I have both these instruments which I use with a Celestron C11. SCT are perfect with the LHIRES which is optimised for an 8-12 inch f10 scope and where you are normally looking at a narrow wavelength range where defocussing due to chromatism is not not important.
With the ALPY it depends on how critical you are. I manage to get good results with the ALPY using it with a focal reducer to match it to the fast f5 optics of the ALPY but an SCT is not ideal for fast spectrograph optics and a wide spectral range though due to the chromatics aberrations, mainly from the reducer. This makes it more difficult to get an accurate flux calibration (shape of the continuum) which can change dramatically with focus due to the selective sampling of wavelengths at the slit.
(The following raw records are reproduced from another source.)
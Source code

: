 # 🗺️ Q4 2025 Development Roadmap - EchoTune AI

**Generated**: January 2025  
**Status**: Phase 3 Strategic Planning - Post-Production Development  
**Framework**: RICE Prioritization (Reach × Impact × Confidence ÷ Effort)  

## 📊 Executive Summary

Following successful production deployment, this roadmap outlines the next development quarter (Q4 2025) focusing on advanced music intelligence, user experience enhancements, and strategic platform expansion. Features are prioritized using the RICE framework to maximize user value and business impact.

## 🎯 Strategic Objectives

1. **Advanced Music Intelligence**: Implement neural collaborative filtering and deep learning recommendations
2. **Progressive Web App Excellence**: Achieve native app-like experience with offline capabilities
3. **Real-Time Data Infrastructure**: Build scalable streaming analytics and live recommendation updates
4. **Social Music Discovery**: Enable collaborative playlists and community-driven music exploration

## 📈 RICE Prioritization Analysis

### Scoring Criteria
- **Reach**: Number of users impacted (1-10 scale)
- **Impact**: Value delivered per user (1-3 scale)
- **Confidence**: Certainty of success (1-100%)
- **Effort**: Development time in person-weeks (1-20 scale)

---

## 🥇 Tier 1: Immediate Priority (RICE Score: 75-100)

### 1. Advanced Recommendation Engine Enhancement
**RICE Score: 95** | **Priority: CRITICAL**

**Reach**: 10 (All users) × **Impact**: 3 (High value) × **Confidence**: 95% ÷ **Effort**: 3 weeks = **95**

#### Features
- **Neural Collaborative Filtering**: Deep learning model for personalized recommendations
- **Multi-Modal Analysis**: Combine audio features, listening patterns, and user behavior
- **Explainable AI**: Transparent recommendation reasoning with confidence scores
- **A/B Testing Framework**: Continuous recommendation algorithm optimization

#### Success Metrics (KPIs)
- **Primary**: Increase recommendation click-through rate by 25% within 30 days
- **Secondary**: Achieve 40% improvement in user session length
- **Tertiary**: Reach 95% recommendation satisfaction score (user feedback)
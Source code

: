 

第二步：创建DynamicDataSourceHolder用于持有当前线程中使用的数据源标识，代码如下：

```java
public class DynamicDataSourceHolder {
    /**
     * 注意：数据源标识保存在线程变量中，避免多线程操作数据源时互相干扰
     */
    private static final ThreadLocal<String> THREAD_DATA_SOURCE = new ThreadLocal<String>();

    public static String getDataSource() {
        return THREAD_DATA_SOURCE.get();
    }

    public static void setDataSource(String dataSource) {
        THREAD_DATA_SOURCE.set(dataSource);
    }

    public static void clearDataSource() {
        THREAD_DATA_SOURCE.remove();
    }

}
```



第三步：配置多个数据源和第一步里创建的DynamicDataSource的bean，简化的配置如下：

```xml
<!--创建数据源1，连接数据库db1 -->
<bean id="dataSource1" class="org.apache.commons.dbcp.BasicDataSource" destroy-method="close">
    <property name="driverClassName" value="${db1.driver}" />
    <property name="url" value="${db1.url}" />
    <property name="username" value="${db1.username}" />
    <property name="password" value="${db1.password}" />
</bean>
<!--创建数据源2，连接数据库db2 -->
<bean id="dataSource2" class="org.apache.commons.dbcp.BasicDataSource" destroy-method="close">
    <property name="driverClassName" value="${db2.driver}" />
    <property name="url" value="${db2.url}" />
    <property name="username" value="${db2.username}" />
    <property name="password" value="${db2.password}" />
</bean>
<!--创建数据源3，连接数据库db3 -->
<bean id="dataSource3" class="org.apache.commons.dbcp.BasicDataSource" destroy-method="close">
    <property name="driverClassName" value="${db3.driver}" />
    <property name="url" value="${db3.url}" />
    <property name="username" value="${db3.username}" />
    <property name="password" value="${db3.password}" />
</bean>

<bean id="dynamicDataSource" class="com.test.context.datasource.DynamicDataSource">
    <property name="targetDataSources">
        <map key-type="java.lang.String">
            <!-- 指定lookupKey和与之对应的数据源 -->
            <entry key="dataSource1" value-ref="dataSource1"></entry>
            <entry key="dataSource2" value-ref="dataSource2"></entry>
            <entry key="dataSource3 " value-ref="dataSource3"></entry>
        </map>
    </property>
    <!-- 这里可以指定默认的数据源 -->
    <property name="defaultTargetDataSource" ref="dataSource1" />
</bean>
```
This means you have to be very careful that nothing changes between measuring the target and reference. (The focus of my old metal tube C11 is not particularly stable with temperature either, new carbon fibre models might be better.) More on the effects of chromatism (both from the telescope optics and the atmosphere) on Christian Buil's page here
http://www.astrosurf...ersion/atmo.htm
Most people use what they have or chose a telescope based on other requirements but if starting from scratch specifically for spectroscopy I would go for a fully reflective design or perhaps a good quality APO refractor with a decent aperture though that would be much more expensive. See Christian Buil's page here for examples of telescopes which are optimum for the ALPY (in french but google etc translate well)
http://www.astrosurf...ractor/test.htm
and what can be done with a small aperture quality APO
http://www.astrosurf...ope/spectro.htm
Cheers
Robin
Edited by robin_astro, 20 February 2021 - 07:46 AM.